Problem to solve = Within this listing, how many lines carry the string "features"? State the number only.

Data listing =

--- START ---

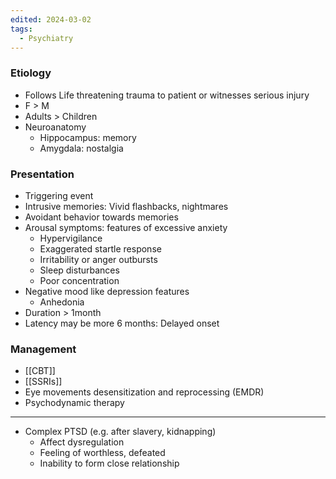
```yaml
---
edited: 2024-03-02
tags:
  - Psychiatry
---
```

### Etiology
- Follows Life threatening trauma to patient or witnesses serious injury 
- F > M
- Adults > Children
- Neuroanatomy
	- Hippocampus: memory
	- Amygdala: nostalgia

### Presentation
- Triggering event
- Intrusive memories: Vivid flashbacks, nightmares
- Avoidant behavior towards memories
- Arousal symptoms: features of excessive anxiety
	- Hypervigilance
	- Exaggerated startle response 
	- Irritability or anger outbursts
	- Sleep disturbances
	- Poor concentration 
- Negative mood like depression features
	- Anhedonia
- Duration > 1month 
- Latency may be more 6 months: Delayed onset

### Management
- [[CBT]] 
- [[SSRIs]]
- Eye movements desensitization and reprocessing (EMDR)
- Psychodynamic therapy

---
- Complex PTSD (e.g. after slavery, kidnapping)
	- Affect dysregulation
	- Feeling of worthless, defeated
	- Inability to form close relationship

--- END ---

Output for this task = 2